The Powerful Pause: Why the 90 Second Emotion Rule Can Take You From Reacting to Responding
As working professionals and parents, our days aren’t just full, they often feel overflowing. Emotions rise faster than our ability to catch them. What if I told you that almost every strong emotion that shows up can actually pass through us in 90 seconds, without us getting stuck?
Enter the 90‑Second Emotion Rule.
The Science Behind the Brief Emotional Surge
Neuroscientist Dr. Jill Bolte Taylor, who’s done groundbreaking work on brain chemistry, explains that when something triggers a chemical emotional surge in your body, it lasts about 90 seconds. After that, if you’re still feeling the emotion, you’re choosing to stay in it through your thoughts and reactions.
Emotions are meant to flow through us like waves. But here’s the catch: we tend to envelop ourselves with stories, judgments, and narratives about our emotions. As soon as that initial wave subsides, we mentally replay it: “She didn’t listen. She always…” and just like that, the cycle restarts, extending the emotion beyond its natural 90-second lifespan.
What This Means for You (And Your Energy)
Personally, I believe our energy isn’t endless. But it is everything. When emotions coat that energy, they weaken our presence, our clarity, and our capacity to show up as our best selves. But the beauty of this 90‑second reminder is that you don’t have to let the wave overtake you. Let it come. Let it go. Let it flow.
A Simple Practice to Shift the Pattern
Here’s one way to leverage the 90‑Second Rule:
Notice - Something triggers you: irritation, sadness, overwhelm.
Time - Silently note: “Okay, I’ll ride this for 90 seconds.”
Anchor - Breathe deeply, feel your feet on the floor, ground your presence.
Observe - Get curious (not critical): Where is this in my body? What does it feel like?
Allow - Let the emotion wave come and go. Try not to fuel it with thoughts.
Respond - After 90 seconds, you’re back in the driver’s seat. You can choose how to respond. Hopefully with intention instead of reaction.
This isn’t about pushing emotions away because they’re not the enemy. They’re signals. They’re data. Our goal is to stop letting our reactions fuel our emotional spirals beyond what’s naturally happening.
How This Supports Your Life
Energy stays grounded: You get to be in control of your emotions before they start to spiral.

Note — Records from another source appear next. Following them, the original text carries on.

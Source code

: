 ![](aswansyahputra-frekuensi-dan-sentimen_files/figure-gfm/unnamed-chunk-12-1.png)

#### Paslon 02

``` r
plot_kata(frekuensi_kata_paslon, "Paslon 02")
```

You grow emotional intelligence: Over time, you begin noticing your triggers in advance so they don’t become spirals.
New patterns emerge: With consistent awareness curiosity and breathing, you shift from automatically reacting to choosing your responses intentionally.

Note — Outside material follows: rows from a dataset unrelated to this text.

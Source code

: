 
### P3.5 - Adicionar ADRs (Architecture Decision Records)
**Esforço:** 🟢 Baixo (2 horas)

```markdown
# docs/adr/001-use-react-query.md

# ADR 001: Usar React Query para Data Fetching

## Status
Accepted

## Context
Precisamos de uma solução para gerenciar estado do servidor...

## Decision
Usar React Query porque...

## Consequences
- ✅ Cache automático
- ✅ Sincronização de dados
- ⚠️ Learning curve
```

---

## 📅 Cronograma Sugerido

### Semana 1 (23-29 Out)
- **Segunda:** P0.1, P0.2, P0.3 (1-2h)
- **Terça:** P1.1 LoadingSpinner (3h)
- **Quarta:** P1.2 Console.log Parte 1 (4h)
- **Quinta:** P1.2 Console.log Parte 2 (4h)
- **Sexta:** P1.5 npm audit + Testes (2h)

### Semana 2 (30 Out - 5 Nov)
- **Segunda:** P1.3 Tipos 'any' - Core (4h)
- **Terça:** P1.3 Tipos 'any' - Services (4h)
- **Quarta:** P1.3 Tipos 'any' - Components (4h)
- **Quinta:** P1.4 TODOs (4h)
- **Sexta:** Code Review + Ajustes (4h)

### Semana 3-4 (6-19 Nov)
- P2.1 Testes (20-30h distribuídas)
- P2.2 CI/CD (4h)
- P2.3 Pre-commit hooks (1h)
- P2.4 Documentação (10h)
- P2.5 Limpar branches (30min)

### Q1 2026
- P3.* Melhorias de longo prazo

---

Final Thoughts: Your 90‑Second of Power
This tool may seem simple, but its impact can be powerful. The truth is you don’t have to live in the waves of your emotions. They’re only meant to last for 90 seconds, not a lifetime.
Are you ready to experiment this week with the 90‑Second Emotion Rule? Notice when you feel the crest and then observe what happens when you simply allow it to come over you and flow through. Try letting the power of pausing take over and see how your energy, clarity, and confidence begin to shift from within.